> [The task]: Whenever the string "based" turns up in a line below, that line should be copied.

> [Records supplied]:
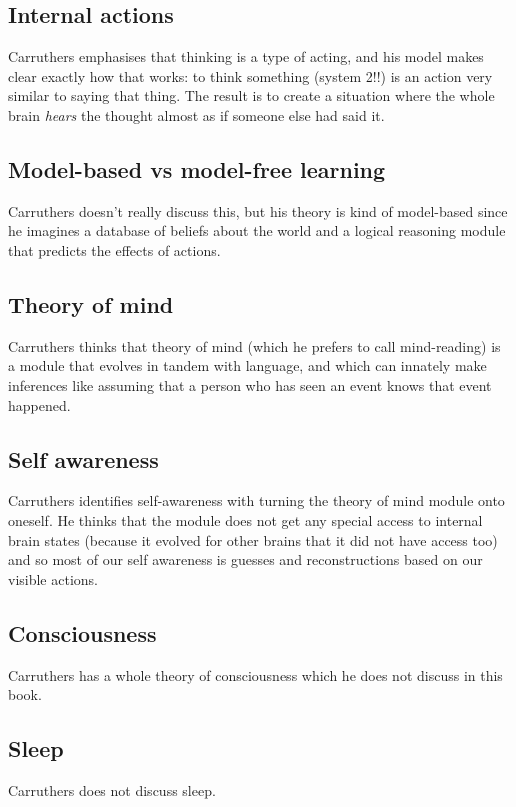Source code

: \documentclass[10pt,a4paper]{article}
\begin{document}
\subsection{Internal actions}
Carruthers emphasises that thinking is a type of acting, and his model makes clear exactly how that works: to think something (system 2!!) is an action very similar to saying that thing. The result is to create a situation where the whole brain \emph{hears} the thought almost as if someone else had said it.

\subsection{Model-based vs model-free learning}
Carruthers doesn't really discuss this, but his theory is kind of model-based since he imagines a database of beliefs about the world and a logical reasoning module that predicts the effects of actions.

\subsection{Theory of mind}
Carruthers thinks that theory of mind (which he prefers to call mind-reading) is a module that evolves in tandem with language, and which can innately make inferences like assuming that a person who has seen an event knows that event happened.

\subsection{Self awareness}
Carruthers identifies self-awareness with turning the theory of mind module onto oneself. He thinks that the module does not get any special access to internal brain states (because it evolved for other brains that it did not have access too) and so most of our self awareness is guesses and reconstructions based on our visible actions.

\subsection{Consciousness}
Carruthers has a whole theory of consciousness which he does not discuss in this book.

\subsection{Sleep}
Carruthers does not discuss sleep.
\end{document}
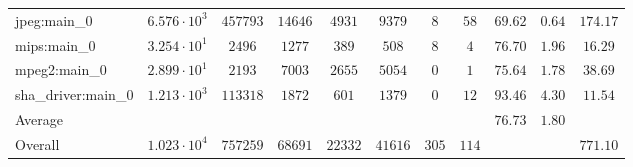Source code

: \begin{tabular}{|l|c|c|c|c|c|c|c|c|c|c|}
jpeg:main\_0            & $ 6.576 \cdot 10^{3} $ & $ 457793 $ & $ 14646 $ & $ 4931  $ & $ 9379  $ & $ 8   $ & $ 58  $ & $ 69.62       $ & $ 0.64    $ & $ 174.17  $ \\
mips:main\_0            & $ 3.254 \cdot 10^{1} $ & $ 2496   $ & $ 1277  $ & $ 389   $ & $ 508   $ & $ 8   $ & $ 4   $ & $ 76.70       $ & $ 1.96    $ & $ 16.29   $ \\
mpeg2:main\_0           & $ 2.899 \cdot 10^{1} $ & $ 2193   $ & $ 7003  $ & $ 2655  $ & $ 5054  $ & $ 0   $ & $ 1   $ & $ 75.64       $ & $ 1.78    $ & $ 38.69   $ \\
sha\_driver:main\_0     & $ 1.213 \cdot 10^{3} $ & $ 113318 $ & $ 1872  $ & $ 601   $ & $ 1379  $ & $ 0   $ & $ 12  $ & $ 93.46       $ & $ 4.30    $ & $ 11.54   $ \\
\hline
Average                 & $                    $ & $        $ & $       $ & $       $ & $       $ & $     $ & $     $ & $ 76.73       $ & $ 1.80    $ & $         $ \\
\hline
Overall                 & $ 1.023 \cdot 10^{4} $ & $ 757259 $ & $ 68691 $ & $ 22332 $ & $ 41616 $ & $ 305 $ & $ 114 $ & $             $ & $         $ & $ 771.10  $ \\
\hline
\end{tabular}
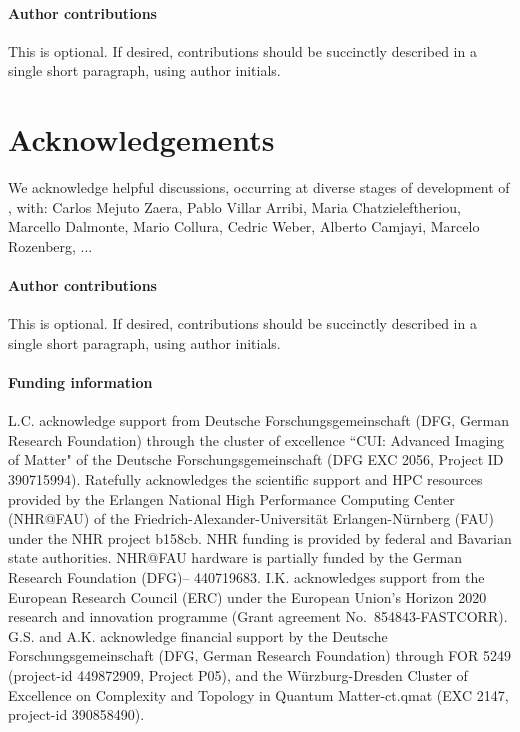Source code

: \documentclass[edipack_sp.tex]{subfiles}
\begin{document}

\paragraph{Author contributions}
This is optional. If desired, contributions should be succinctly described in a single short paragraph, using author initials.


\section*{Acknowledgements}
We acknowledge helpful discussions, occurring at diverse stages of development of \NAME, with: Carlos Mejuto Zaera, Pablo Villar Arribi, Maria Chatzieleftheriou, Marcello Dalmonte, Mario Collura, Cedric Weber, Alberto Camjayi, Marcelo Rozenberg, ...   

\paragraph{Author contributions}
This is optional. If desired, contributions should be succinctly described in a single short paragraph, using author initials.

\paragraph{Funding information}
L.C. acknowledge support from Deutsche Forschungsgemeinschaft (DFG, German Research Foundation) thr\-ough the cluster of excellence ``CUI: Advanced Imaging of Matter" of the Deutsche Forschungsgemeinschaft (DFG EXC 2056, Project ID 390715994). Ratefully acknowledges the scientific support and HPC resources provided by the Erlangen National High Performance Computing Center (NHR@FAU) of the Friedrich-Alexander-Universität Erlangen-Nürnberg (FAU) under the NHR project b158cb. NHR funding is provided by federal and Bavarian state authorities. NHR@FAU hardware is partially funded by the German Research Foundation (DFG)– 440719683.
I.K. acknowledges support from the European Research Council (ERC) under the European Union's Horizon 2020 research and innovation programme (Grant agreement No.~854843-FASTCORR).
G.S. and A.K. acknowledge financial support by the Deutsche Forschungsgemeinschaft (DFG, German Research Foundation) through FOR 5249 (project-id 449872909, Project P05), and the W\"urzburg-Dresden Cluster of Excellence on Complexity and Topology in Quantum Matter-ct.qmat (EXC 2147, project-id 390858490).
\end{document}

> [Solution for this task]:
\subsection{Model-based vs model-free learning}
Carruthers doesn't really discuss this, but his theory is kind of model-based since he imagines a database of beliefs about the world and a logical reasoning module that predicts the effects of actions.
Carruthers identifies self-awareness with turning the theory of mind module onto oneself. He thinks that the module does not get any special access to internal brain states (because it evolved for other brains that it did not have access too) and so most of our self awareness is guesses and reconstructions based on our visible actions.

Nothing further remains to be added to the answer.